Le préféré des adhérents de LREM était le secrétaire d’Etat aux finances, Benjamin Griveaux, mais ceux qui doivent tout à Macron ne lui refuseront rien et, sauf surprise, entérineront le choix du favori du chef de l’Etat. Pourquoi ce dernier préfère-t-il Castaner, secrétaire d’Etat aux relations avec le Parlement et porte-parole du gouvernement ? Parce que, à ses yeux, c’est l’anti-Wauquiez. Macron anticipe déjà l’axe de la campagne de Wauquiez lors de la présidentielle car il ne doute pas qu’il sera candidat quoique, évidemment, nul ne peut avoir de certitude quatre ans et demi avant l’échéance, mais cela lui paraît le plus probable.
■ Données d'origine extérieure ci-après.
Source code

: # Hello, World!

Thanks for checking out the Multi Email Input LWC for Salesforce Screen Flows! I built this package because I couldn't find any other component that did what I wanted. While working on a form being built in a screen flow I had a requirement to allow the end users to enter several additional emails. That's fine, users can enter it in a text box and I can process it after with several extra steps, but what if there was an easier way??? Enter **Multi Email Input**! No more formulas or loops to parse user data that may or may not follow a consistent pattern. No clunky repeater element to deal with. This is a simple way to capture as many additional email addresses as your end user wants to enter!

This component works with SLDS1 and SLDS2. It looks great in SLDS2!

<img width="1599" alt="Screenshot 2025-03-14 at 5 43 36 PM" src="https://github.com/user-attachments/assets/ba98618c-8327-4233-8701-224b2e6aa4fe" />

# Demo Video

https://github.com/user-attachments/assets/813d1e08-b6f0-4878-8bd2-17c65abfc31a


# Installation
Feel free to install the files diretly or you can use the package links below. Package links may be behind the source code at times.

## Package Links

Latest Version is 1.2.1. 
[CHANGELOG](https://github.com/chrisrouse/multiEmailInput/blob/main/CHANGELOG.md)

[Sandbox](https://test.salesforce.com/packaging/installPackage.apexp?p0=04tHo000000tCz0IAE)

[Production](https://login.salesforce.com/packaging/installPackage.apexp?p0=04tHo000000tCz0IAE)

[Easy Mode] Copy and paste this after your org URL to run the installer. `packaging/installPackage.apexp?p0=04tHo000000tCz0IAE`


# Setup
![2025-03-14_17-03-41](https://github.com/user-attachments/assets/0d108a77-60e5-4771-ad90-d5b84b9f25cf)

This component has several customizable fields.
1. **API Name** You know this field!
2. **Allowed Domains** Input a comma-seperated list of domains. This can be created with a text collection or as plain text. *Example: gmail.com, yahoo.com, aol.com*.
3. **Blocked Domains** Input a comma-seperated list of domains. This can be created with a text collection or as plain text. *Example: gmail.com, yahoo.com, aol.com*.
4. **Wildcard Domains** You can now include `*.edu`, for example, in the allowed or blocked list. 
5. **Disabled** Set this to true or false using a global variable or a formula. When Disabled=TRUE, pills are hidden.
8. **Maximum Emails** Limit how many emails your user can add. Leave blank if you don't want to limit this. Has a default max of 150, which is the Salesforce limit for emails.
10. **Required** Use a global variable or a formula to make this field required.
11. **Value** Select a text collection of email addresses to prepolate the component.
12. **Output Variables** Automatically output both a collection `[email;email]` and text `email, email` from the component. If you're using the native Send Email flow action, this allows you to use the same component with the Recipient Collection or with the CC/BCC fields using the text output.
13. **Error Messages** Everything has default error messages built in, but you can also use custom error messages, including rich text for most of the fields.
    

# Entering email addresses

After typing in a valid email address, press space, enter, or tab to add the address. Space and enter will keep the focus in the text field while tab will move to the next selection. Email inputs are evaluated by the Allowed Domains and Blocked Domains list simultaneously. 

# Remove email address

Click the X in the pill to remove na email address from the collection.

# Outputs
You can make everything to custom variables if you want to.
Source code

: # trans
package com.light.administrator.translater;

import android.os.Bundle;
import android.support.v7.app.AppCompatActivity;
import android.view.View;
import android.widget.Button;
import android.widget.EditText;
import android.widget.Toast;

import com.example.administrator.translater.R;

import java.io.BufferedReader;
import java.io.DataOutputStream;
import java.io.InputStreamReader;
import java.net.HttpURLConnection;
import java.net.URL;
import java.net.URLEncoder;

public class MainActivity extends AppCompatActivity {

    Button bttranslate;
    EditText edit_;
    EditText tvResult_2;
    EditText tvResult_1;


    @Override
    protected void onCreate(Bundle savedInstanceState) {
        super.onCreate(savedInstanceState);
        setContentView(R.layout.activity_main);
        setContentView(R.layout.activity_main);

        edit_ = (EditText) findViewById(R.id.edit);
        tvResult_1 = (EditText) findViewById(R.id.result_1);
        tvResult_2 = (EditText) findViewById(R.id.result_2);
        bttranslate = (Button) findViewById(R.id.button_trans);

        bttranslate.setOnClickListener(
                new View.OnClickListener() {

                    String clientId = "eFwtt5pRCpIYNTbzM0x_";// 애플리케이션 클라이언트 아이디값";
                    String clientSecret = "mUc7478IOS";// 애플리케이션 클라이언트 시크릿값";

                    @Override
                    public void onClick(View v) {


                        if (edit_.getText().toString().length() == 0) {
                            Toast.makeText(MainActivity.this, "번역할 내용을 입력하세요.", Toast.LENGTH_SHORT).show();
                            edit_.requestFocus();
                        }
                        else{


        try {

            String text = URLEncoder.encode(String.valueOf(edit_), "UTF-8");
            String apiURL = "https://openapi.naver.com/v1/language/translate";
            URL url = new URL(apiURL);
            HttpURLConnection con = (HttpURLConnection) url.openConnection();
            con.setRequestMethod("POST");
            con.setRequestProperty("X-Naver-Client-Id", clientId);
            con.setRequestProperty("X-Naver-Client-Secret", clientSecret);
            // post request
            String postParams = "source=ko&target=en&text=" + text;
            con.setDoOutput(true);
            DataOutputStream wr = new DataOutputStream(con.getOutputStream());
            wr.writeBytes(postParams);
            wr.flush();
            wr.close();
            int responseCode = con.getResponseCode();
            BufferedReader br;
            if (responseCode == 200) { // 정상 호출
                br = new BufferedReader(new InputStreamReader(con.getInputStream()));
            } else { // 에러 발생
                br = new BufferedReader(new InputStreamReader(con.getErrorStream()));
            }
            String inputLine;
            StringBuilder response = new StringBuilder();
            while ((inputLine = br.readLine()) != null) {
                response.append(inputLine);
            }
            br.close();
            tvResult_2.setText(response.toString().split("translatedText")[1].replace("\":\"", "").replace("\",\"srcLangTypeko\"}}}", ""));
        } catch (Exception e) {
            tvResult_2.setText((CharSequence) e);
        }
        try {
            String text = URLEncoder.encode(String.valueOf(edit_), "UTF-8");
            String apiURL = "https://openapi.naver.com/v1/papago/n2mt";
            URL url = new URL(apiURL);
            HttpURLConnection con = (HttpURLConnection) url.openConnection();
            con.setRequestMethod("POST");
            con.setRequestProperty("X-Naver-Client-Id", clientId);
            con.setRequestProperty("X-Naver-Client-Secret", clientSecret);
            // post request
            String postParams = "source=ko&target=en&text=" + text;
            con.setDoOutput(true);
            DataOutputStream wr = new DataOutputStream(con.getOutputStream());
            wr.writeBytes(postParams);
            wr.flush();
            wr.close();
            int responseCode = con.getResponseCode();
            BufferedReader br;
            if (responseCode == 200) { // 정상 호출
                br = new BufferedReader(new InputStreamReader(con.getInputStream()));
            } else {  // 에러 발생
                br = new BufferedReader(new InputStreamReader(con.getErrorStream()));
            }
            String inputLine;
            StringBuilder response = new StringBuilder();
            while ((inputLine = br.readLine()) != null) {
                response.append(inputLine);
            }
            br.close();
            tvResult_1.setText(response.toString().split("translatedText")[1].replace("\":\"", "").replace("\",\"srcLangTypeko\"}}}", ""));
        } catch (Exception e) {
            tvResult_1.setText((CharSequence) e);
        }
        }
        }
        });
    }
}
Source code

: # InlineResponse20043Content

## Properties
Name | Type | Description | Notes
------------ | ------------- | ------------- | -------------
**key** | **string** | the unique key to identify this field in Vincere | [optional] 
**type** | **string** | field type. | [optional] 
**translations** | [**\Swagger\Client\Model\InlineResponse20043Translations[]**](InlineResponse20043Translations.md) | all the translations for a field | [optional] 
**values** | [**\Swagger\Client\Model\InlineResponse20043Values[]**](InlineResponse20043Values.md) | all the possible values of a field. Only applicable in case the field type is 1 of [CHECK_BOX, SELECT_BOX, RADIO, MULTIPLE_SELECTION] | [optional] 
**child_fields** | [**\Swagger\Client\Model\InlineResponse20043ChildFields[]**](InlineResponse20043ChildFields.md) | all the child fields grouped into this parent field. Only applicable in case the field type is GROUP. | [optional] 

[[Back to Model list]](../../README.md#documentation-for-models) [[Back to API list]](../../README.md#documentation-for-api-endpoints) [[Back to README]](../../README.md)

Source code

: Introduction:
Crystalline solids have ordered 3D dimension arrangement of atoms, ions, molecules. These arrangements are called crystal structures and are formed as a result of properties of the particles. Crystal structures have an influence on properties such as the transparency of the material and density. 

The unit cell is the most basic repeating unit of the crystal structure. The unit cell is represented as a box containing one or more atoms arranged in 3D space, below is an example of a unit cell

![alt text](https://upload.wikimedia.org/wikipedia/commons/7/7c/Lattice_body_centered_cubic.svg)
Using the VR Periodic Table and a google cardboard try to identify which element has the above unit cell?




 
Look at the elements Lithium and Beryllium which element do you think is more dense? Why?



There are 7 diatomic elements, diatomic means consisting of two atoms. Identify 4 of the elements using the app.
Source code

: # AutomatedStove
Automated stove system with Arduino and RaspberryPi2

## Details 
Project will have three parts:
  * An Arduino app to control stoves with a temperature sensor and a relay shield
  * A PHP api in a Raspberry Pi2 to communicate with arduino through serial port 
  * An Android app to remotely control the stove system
Laurent Wauquiez a choisi un créneau politique très sarkozyste — d’ailleurs l’ancien président le soutient — à savoir : «A droite, toute ! », dénonçant les élites qui ont « trahi » le peuple, en appelant à la «majorité silencieuse », concluant lors de son premier discours de campagne pour la présidence de LR à Mandelieu-la Napoule : «Je préfère ce vieux pays si émouvant au triste village global qui n’est que la vitrine déshumanisée d’un monde sans racines. »
Mais il s’agit de savoir si cela procède de réelles convictions ou d’une posture électorale En 2007, l’élection passée, le président Sarkozy a édulcoré son programme une fois les voix du FN partiellement «siphonnées ». Et l’on s’est retrouvé avec, entre autres, l’abrogation de la prétendue «double peine » pour les immigrés délinquants !
Ce créneau, pour Wauquiez, est destiné à faire de Macron le candidat de la gauche mondialisée, européanisée, sans lien avec le peuple qu’il traite avec condescendance et, parfois, avec mépris. Il est « hors sol » dit Wauquiez, tandis que lui serait enraciné dans la France profonde au Puy-en-Velay dont il fut maire, et en Auvergne dont il préside la région. Son directeur de campagne, Guillaume Peltier enfonce le clou : « Contrairement à Emmanuel Macron, nous ne vouons pas un culte aux nouveaux veaux d’or de la religion du libre-échange, qui écrase nos paysans, nos ouvriers et nos savoir-faire. »
Pour répondre à cette critique que Wauquiez va marteler jusqu’en 2022, Macron a donc choisi Christophe Castaner, au moins jusqu’à l’éventuelle campagne présidentielle où il répondra lui-même. Certes, si Castaner est bon débatteur, Benjamin Griveaux l’est aussi ; toutefois le profil du premier est meilleur que celui du second pour porter la contradiction au futur chef de LR. Ancien maire de Forcalquier, on ne peut l’accuser de parisianisme, son accent en témoigne, ni d’être un bobo ; né d’une famille modeste, il a un seul diplôme de juriste. Wauquiez, lui, n’a pas de racines provinciales, il est né et a fait ses études à Paris. Bardé de diplômes, il est passé par l’Ecole normale supérieure, en sort avec une agrégation d’histoire, puis rejoint Sciences Po et l’ENA et intègre le Conseil d’Etat avant d’entrer en politique : parcours classique de futur technocrate, analogue à celui de… Macron.
Castaner en fin d’études n’obtient qu’un poste de conseiller juridique à la BNP. Il est donc armé, pense Macron, pour combattre Wauquiez sur le terrain de l’authenticité rurale, de l’enracinement et de la dénonciation des élites. Certes, cela ne suffira pas à faire réélire Macron mais du moins ce dernier, en plaçant Castaner à la tête de ses troupes et en faisant de lui le visage de LREM dans les media, met en place un premier dispositif et applique le principe de précaution.
Bulletin d’André Noël n°2536 du 30 octobre 2017.